Welcome Day is an annual tradition at York University and is one of the highlights of Orientation week. A blend of academic and social orientation, Welcome Day helps first-year students transition to life at the University. In a carefully curated academic program, first-year students met others in their cohort and senior students in their programs. They learned all about how to succeed in their studies, the myriad of supports available to them and they heard from peer mentors and their program professors. Tours were also an important part of the day and students were encouraged to explore the University and find their classrooms.
The official ceremony began at 6 p.m. with a parade of students into the stadium. Wearing their college colours and led by their Orientation leaders, the groups cheered and danced. They were then welcomed by representatives from the York Federation of Students and the Aboriginal Students’ Association at York University.
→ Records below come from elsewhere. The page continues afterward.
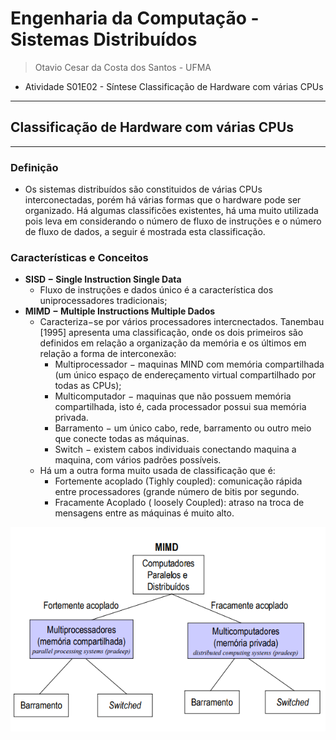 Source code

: # Engenharia da Computação - Sistemas Distribuídos
> Otavio Cesar da Costa dos Santos - UFMA

- Atividade S01E02 - Síntese Classificação de Hardware com várias CPUs

---
## Classificação de Hardware com várias CPUs
---

### Definição

- Os sistemas distribuídos são constituidos de várias CPUs interconectadas, porém há várias formas que o hardware pode ser organizado. Há algumas classificões existentes, há uma muito utilizada pois leva em considerando o número de fluxo de instruções e o número de fluxo de dados, a seguir é mostrada esta classificação.

### Características e Conceitos

- **SISD − Single Instruction Single Data**
    - Fluxo de instruções e dados único é a característica dos uniprocessadores tradicionais; 
- **MIMD − Multiple Instructions Multiple Dados**
    - Caracteriza−se por vários processadores intercnectados. Tanembau [1995] apresenta uma classificação, onde os dois primeiros são definidos em relação a organização da memória e os últimos em relação a forma de interconexão:
        - Multiprocessador − maquinas MIND com memória compartilhada (um único espaço de endereçamento virtual compartilhado por todas as CPUs);
        - Multicomputador − maquinas que não possuem memória compartilhada, isto é, cada processador possui sua memória privada.
        - Barramento − um único cabo, rede, barramento ou outro meio que conecte todas as máquinas.
        - Switch − existem cabos individuais conectando maquina a maquina, com vários padrões possíveis.
    - Há um a outra forma muito usada de classificação que é:  
        - Fortemente acoplado (Tighly coupled): comunicação rápida entre processadores (grande número de bitis por segundo.
        - Fracamente Acoplado ( loosely Coupled): atraso na troca de mensagens entre as máquinas é muito alto.
        
![](https://github.com/otaviocesar/sistemas-distribuidos-2020-3/blob/master/imagens/mimd.png?raw=true)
Following the official land acknowledgement of the Indigenous lands of the Keele and Glendon campuses, the Red Spirit Singers and Drum Group offered a moving First Nations welcome.
Students were then invited to participate in a new student convocation led by York University President and Vice-Chancellor Rhonda L. Lenton. Senior members of the University’s academic leadership, accompanied by two bagpipers, entered the stadium for the new student convocation, which officially welcomes the entry of first-year students to the University. Lenton announced that first-year School of the Arts, Media, Performance & Design student Haley Crespo was the winner of the “Free Tuition for One Year” contest.
The event continued with the presentation of a one-act play titled There Is No Maybe: A Play about Sex and Consent. The live performance featured the actors from York University’s acclaimed Vanier College Productions. There Is No Maybe explores the important issues surrounding consent on campus between university students and with respect to intimacy, if it is not clear, and it is not enthusiastic, it is not consent.
The play combats rape culture and teaches students what their options are when confronted with issues surrounding sexual violence. Staff in York University’s Centre for Sexual Violence, Response, Support & Education (The Centre) worked with Vanier College Productions to ensure the play involved cases of sexual violence that can happen on any university or college campus or in any situation. The play offered insight into gender, equality, the #MeToo movement, historical incidents and flashbacks as well as the many ways students could support and/or intervene in situations. It was received with loud applause by the students. Actors spoke from the heart and outlined the many supports available to students.
The first-year students and their leaders were treated to singing and dance performances.